八人の男女が集まる山荘に、逃亡中の銀行強盗が侵入し、彼らは監視下に置かれてしまう。必死に外部への連絡を試みるが、なぜかことごとく妨害されてしまう。そんな中で、ついに一人が犠牲になる。状況から考えて、妨害者も殺人者も強盗ではあり得なかった。一体誰が…。
本作は、東野さん得意の叙述トリックを駆使した作品だ。最初は東野さんの狙い通りだった。一体どんな真相が待ち受けているのか、夢中になって読んでいた。しかし、ある時点で僕は違和感を感じた。それがどこでかは書かないでおくが、僕の頭にある結末が浮かんできた。僕は頭に浮かんだ結末を振り払おうとした。頼むから、外れていてくれ…。しかし、結末はまったくの予想通りであった。
何らかの論理的根拠があったわけではない。
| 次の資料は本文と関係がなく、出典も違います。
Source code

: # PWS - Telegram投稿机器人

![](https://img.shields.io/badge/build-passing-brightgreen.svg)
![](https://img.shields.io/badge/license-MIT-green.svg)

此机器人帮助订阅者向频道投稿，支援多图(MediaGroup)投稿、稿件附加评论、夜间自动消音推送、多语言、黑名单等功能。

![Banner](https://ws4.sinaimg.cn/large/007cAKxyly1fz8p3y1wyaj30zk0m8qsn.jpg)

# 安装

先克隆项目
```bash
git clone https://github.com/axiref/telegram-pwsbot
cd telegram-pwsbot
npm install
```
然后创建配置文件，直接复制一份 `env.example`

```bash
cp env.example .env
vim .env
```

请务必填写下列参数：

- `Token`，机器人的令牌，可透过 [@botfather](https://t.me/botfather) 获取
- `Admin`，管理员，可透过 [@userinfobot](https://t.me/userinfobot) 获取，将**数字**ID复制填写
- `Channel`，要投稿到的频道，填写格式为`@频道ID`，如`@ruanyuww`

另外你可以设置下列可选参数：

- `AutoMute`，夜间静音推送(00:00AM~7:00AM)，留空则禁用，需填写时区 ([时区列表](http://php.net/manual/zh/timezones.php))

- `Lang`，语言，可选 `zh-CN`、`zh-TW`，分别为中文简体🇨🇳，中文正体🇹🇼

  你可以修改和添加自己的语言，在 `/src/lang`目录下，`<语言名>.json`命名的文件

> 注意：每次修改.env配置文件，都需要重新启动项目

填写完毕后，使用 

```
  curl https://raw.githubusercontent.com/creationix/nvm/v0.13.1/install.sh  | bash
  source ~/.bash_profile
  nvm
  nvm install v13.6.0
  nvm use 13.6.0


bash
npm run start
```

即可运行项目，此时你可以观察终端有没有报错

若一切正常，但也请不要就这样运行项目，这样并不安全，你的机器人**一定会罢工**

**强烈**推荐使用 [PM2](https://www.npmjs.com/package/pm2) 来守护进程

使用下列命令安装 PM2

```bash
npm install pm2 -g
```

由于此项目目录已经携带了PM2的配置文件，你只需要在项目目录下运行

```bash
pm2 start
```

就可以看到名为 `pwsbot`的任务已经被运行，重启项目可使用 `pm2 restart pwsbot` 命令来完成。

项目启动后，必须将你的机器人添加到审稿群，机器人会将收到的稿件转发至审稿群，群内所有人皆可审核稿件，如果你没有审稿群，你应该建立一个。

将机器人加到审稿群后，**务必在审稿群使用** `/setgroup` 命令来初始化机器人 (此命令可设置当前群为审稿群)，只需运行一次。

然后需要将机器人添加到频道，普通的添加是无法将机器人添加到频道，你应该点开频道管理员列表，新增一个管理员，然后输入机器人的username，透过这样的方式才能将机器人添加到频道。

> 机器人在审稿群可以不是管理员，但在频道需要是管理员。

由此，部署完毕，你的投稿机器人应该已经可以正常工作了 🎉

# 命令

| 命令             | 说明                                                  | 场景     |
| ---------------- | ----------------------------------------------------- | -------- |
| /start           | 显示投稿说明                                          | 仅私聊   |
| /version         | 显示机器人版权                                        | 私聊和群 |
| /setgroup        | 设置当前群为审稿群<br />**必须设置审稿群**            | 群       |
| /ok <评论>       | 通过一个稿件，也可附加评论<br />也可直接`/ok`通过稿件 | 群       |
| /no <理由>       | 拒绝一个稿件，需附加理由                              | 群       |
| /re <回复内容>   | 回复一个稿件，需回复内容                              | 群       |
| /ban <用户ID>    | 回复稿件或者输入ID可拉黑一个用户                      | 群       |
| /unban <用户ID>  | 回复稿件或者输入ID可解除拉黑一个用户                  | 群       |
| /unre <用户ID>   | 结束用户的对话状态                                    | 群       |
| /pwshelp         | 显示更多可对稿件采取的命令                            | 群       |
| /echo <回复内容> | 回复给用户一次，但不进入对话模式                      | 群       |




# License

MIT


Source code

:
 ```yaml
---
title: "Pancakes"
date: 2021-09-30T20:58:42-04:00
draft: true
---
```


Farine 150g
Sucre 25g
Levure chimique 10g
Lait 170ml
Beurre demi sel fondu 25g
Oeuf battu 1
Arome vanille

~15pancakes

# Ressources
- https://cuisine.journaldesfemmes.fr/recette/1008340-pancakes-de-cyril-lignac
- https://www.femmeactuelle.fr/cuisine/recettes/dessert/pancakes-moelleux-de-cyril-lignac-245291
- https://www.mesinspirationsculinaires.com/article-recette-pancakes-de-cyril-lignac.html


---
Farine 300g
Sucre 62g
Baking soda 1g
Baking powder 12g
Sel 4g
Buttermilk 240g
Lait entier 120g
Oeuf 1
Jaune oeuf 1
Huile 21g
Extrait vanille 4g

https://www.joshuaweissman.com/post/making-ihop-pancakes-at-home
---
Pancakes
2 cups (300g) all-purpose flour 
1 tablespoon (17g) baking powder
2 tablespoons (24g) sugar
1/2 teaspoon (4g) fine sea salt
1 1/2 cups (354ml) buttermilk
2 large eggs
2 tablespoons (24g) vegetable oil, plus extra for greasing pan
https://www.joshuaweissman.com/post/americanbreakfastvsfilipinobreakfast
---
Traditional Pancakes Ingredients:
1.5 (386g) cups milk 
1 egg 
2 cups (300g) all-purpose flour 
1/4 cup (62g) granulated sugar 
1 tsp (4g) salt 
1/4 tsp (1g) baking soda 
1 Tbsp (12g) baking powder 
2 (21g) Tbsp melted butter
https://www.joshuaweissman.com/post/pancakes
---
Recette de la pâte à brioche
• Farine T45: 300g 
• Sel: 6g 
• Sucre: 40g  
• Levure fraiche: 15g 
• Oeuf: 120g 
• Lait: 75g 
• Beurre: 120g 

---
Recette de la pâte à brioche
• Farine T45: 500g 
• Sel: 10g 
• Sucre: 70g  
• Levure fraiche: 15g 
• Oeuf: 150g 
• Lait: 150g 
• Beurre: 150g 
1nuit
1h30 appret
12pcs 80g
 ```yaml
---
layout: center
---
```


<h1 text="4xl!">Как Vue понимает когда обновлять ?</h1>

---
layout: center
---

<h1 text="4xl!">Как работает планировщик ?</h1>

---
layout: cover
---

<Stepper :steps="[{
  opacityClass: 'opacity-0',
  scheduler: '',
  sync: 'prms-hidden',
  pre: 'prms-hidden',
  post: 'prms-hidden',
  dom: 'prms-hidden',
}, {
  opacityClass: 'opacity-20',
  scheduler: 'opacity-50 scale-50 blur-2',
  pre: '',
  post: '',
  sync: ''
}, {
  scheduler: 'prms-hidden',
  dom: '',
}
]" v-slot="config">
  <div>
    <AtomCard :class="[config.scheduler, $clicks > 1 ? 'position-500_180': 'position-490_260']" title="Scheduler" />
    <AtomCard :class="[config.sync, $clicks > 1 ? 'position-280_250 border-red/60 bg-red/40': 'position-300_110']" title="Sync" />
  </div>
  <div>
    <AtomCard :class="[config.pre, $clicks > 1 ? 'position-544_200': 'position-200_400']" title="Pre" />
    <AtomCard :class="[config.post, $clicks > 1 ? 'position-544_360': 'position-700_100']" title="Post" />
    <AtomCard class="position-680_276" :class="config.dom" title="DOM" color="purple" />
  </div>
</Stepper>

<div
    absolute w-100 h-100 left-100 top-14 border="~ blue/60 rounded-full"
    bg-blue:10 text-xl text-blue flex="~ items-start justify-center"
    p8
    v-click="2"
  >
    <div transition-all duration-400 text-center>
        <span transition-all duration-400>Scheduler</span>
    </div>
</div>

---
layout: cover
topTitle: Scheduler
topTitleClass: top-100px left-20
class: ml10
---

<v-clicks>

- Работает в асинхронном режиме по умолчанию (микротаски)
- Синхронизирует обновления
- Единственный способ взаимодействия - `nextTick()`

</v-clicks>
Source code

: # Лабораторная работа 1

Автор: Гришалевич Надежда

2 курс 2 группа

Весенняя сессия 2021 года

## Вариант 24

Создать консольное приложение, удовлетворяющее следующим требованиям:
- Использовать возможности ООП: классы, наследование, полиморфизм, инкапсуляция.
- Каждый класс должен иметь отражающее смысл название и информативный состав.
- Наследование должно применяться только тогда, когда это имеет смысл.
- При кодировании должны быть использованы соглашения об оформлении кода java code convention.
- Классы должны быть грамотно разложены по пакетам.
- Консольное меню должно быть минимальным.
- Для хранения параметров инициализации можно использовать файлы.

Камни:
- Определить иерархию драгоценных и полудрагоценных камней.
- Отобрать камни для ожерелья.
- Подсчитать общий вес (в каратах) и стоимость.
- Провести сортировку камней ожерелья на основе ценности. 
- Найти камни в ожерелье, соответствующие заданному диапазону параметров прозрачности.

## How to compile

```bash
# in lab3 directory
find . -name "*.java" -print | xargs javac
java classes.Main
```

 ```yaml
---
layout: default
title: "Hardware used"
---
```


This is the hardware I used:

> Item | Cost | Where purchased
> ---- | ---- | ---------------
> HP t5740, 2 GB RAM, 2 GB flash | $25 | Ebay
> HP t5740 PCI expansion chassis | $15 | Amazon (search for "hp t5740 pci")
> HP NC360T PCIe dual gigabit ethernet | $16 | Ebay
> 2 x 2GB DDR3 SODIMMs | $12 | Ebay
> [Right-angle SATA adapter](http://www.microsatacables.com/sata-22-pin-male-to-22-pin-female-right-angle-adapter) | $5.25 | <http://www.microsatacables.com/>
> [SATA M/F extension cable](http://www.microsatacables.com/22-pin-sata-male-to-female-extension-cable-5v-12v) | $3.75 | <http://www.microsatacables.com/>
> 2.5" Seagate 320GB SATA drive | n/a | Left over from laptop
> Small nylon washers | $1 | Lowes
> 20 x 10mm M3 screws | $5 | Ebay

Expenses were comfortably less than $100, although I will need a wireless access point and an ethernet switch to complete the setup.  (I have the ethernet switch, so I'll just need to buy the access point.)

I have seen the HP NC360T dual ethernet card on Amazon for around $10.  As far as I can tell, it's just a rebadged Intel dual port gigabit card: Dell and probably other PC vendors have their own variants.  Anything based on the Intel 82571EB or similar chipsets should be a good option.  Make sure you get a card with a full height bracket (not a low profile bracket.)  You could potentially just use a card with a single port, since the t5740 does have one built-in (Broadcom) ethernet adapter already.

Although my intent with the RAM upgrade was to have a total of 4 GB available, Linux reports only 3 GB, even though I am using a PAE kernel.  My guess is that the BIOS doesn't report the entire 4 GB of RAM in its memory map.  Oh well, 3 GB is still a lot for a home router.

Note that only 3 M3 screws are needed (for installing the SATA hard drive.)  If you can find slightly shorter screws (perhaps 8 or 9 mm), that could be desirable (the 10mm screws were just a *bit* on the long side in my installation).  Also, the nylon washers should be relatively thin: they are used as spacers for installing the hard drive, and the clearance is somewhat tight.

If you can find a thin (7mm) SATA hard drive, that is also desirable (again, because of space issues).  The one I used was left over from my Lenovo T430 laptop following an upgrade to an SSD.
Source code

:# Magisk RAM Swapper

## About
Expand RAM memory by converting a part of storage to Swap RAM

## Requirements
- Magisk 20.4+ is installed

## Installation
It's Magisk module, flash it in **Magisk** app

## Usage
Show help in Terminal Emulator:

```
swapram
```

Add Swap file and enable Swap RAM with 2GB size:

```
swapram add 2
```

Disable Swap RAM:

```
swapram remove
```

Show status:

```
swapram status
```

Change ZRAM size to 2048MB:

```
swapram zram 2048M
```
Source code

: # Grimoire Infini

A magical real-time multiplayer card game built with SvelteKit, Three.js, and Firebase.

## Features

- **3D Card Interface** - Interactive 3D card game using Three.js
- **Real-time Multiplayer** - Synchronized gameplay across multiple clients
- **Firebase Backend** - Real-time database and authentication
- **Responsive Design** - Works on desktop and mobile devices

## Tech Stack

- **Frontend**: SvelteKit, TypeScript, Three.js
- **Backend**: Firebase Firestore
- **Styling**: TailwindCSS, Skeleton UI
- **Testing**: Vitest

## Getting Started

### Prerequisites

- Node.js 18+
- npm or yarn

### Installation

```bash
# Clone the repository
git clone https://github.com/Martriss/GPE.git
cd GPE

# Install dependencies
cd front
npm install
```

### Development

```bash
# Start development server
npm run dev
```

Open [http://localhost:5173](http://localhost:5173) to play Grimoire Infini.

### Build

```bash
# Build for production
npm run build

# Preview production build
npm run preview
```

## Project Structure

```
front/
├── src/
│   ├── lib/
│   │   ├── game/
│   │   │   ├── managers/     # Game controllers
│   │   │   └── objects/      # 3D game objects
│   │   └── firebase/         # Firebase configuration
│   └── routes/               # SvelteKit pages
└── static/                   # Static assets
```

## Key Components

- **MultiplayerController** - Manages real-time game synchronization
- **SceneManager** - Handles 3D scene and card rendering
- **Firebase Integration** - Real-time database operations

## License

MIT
しかし、僕は違和感を感じてしまった。このことは、僕にとっては極めて不幸だったと言えるだろう。
本作の結末に驚くことができた方は幸せである。真相を看破することがミステリーの醍醐味である場合もあるだろう。しかし、見事に作者に騙されることも、またミステリーの醍醐味である。そのことを痛感させられた作品だ。
読み終えてから考えてみると、僕が違和感を感じた箇所以外にも随所に伏線が張られていたのだが、そんなことに気付いてもちっとも嬉しくない。誰か僕の記憶をリセットしてくれ。ああ、驚きたかった…。